The Trove apartment building at 1201 South Ross St. in Arlington.

In the first quarter of this year, WashREIT delivered a 401-unit apartment building in Arlington. The building, branded as Trove, has leased up slower than expected because the pandemic brought in-person touring to a halt.

The REIT pushed its expectation for the building's stabilization from Q4 2021 to Q1 2022. It said it expects to incur a loss of $400K to $500K this year from the asset. 

WashREIT said it expects the D.C.-area economy to remain stable during the pandemic because it has many sectors that have not been hit hard by the crisis. It said 56% of its office tenants are in professional and business services, government or information sector jobs, and 45% of its multifamily residents work in those sectors.

"Our portfolio and economy continue to show resilience," McDermott said. "We attribute our strong collection performance to the fact that the composition of our office tenants, and the employers of our multifamily residents, are concentrated in industry sectors that have experienced the lowest job losses."

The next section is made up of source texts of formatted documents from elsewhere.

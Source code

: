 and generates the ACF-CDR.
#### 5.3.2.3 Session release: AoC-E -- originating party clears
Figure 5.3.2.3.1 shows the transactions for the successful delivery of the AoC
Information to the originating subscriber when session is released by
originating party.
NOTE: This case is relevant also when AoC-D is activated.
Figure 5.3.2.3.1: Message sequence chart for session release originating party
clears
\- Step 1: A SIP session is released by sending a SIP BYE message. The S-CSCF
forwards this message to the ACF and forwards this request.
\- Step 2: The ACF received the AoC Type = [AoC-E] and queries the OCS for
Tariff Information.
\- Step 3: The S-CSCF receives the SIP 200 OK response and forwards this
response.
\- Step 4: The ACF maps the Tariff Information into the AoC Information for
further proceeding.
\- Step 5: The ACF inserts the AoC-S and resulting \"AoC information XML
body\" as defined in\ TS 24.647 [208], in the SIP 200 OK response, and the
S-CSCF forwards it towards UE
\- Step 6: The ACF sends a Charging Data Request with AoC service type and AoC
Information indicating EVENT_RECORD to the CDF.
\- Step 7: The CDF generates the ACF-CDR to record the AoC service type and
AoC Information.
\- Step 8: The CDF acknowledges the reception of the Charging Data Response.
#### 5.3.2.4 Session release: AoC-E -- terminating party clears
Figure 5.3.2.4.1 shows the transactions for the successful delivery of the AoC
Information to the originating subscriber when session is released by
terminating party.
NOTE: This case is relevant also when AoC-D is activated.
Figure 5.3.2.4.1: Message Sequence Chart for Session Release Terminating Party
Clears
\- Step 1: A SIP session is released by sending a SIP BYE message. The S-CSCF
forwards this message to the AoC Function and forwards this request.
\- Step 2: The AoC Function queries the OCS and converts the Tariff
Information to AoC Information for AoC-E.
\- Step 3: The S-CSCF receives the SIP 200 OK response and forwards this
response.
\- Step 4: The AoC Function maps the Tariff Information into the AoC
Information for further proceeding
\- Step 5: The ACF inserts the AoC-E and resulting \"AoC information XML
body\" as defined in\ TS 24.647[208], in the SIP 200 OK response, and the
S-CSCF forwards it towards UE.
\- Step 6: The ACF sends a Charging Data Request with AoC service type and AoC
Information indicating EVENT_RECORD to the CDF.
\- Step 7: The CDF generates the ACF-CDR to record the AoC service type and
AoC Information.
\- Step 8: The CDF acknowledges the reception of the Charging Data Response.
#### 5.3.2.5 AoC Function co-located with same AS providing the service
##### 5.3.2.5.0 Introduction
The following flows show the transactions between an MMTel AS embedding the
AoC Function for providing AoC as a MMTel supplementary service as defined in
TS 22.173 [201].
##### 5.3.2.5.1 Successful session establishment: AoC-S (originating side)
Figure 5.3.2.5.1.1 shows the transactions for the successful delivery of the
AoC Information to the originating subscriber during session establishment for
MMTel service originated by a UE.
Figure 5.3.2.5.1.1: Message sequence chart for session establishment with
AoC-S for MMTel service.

WashREIT said it sees an opportunity for new growth in the region's office market if Tuesday's election results in alignment between the White House and Congress

Former Vice President Joe Biden has maintained a lead in national and swing-state polling, and the Democrats are more likely to win the Senate and take control of both congressional chambers, according to FiveThirtyEight.

The D.C. office market remains heavily impacted by the federal government and related industries such as contractors, lobbyists and law firms, and research has shown same-party control leads to more leasing activity from those sectors. McDermott said he would expect more office absorption if the same party takes control of the White House and Congress. 

"Washington has a potential catalyst if the results bring alignment between the executive and legislative branches of government," McDermott said. "While we're not relying on this result, it would represent a unique catalyst to the D.C. office market among all other gateway markets."